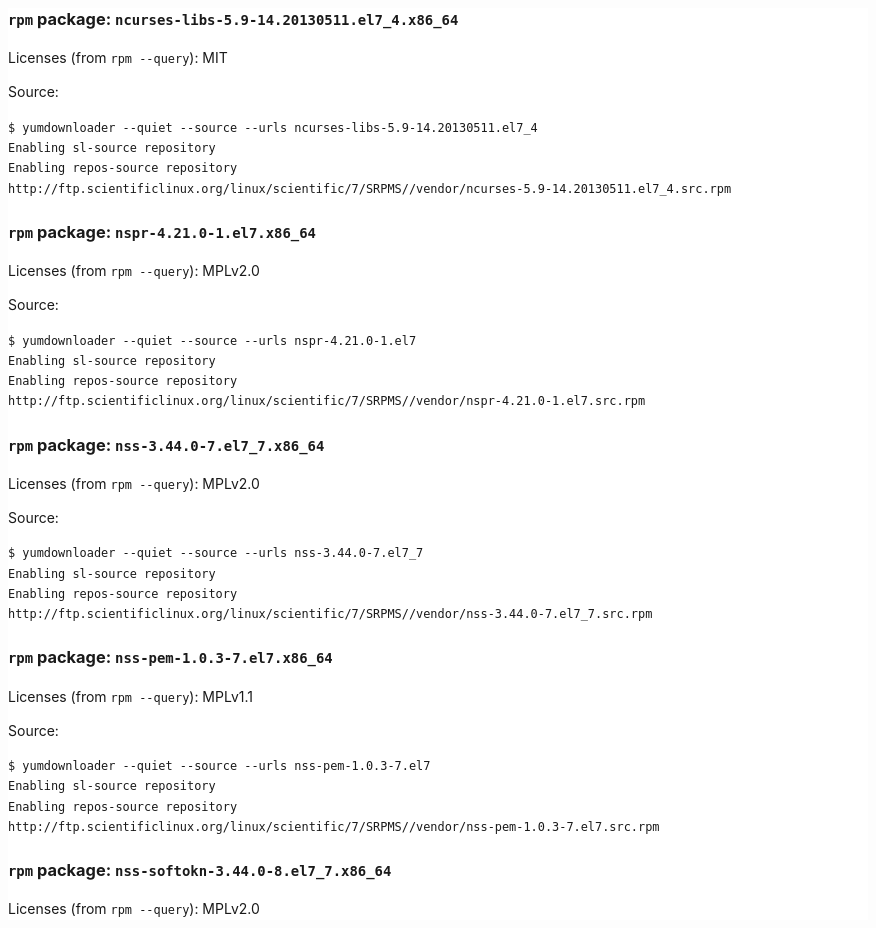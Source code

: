 ### `rpm` package: `ncurses-libs-5.9-14.20130511.el7_4.x86_64`

Licenses (from `rpm --query`): MIT

Source:

```console
$ yumdownloader --quiet --source --urls ncurses-libs-5.9-14.20130511.el7_4
Enabling sl-source repository
Enabling repos-source repository
http://ftp.scientificlinux.org/linux/scientific/7/SRPMS//vendor/ncurses-5.9-14.20130511.el7_4.src.rpm
```

### `rpm` package: `nspr-4.21.0-1.el7.x86_64`

Licenses (from `rpm --query`): MPLv2.0

Source:

```console
$ yumdownloader --quiet --source --urls nspr-4.21.0-1.el7
Enabling sl-source repository
Enabling repos-source repository
http://ftp.scientificlinux.org/linux/scientific/7/SRPMS//vendor/nspr-4.21.0-1.el7.src.rpm
```

### `rpm` package: `nss-3.44.0-7.el7_7.x86_64`

Licenses (from `rpm --query`): MPLv2.0

Source:

```console
$ yumdownloader --quiet --source --urls nss-3.44.0-7.el7_7
Enabling sl-source repository
Enabling repos-source repository
http://ftp.scientificlinux.org/linux/scientific/7/SRPMS//vendor/nss-3.44.0-7.el7_7.src.rpm
```

### `rpm` package: `nss-pem-1.0.3-7.el7.x86_64`

Licenses (from `rpm --query`): MPLv1.1

Source:

```console
$ yumdownloader --quiet --source --urls nss-pem-1.0.3-7.el7
Enabling sl-source repository
Enabling repos-source repository
http://ftp.scientificlinux.org/linux/scientific/7/SRPMS//vendor/nss-pem-1.0.3-7.el7.src.rpm
```

### `rpm` package: `nss-softokn-3.44.0-8.el7_7.x86_64`

Licenses (from `rpm --query`): MPLv2.0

# # # # # # #

DESCRIPTION OF THE TASK — Set down every record exactly as written, but drop the pictures.

COMPLETED TASK —
Source code

: ### `rpm` package: `ncurses-libs-5.9-14.20130511.el7_4.x86_64`

Licenses (from `rpm --query`): MIT

Source:

```console
$ yumdownloader --quiet --source --urls ncurses-libs-5.9-14.20130511.el7_4
Enabling sl-source repository
Enabling repos-source repository
http://ftp.scientificlinux.org/linux/scientific/7/SRPMS//vendor/ncurses-5.9-14.20130511.el7_4.src.rpm
```

### `rpm` package: `nspr-4.21.0-1.el7.x86_64`

Licenses (from `rpm --query`): MPLv2.0

Source:

```console
$ yumdownloader --quiet --source --urls nspr-4.21.0-1.el7
Enabling sl-source repository
Enabling repos-source repository
http://ftp.scientificlinux.org/linux/scientific/7/SRPMS//vendor/nspr-4.21.0-1.el7.src.rpm
```

### `rpm` package: `nss-3.44.0-7.el7_7.x86_64`

Licenses (from `rpm --query`): MPLv2.0

Source:

```console
$ yumdownloader --quiet --source --urls nss-3.44.0-7.el7_7
Enabling sl-source repository
Enabling repos-source repository
http://ftp.scientificlinux.org/linux/scientific/7/SRPMS//vendor/nss-3.44.0-7.el7_7.src.rpm
```

### `rpm` package: `nss-pem-1.0.3-7.el7.x86_64`

Licenses (from `rpm --query`): MPLv1.1

Source:

```console
$ yumdownloader --quiet --source --urls nss-pem-1.0.3-7.el7
Enabling sl-source repository
Enabling repos-source repository
http://ftp.scientificlinux.org/linux/scientific/7/SRPMS//vendor/nss-pem-1.0.3-7.el7.src.rpm
```

### `rpm` package: `nss-softokn-3.44.0-8.el7_7.x86_64`

Licenses (from `rpm --query`): MPLv2.0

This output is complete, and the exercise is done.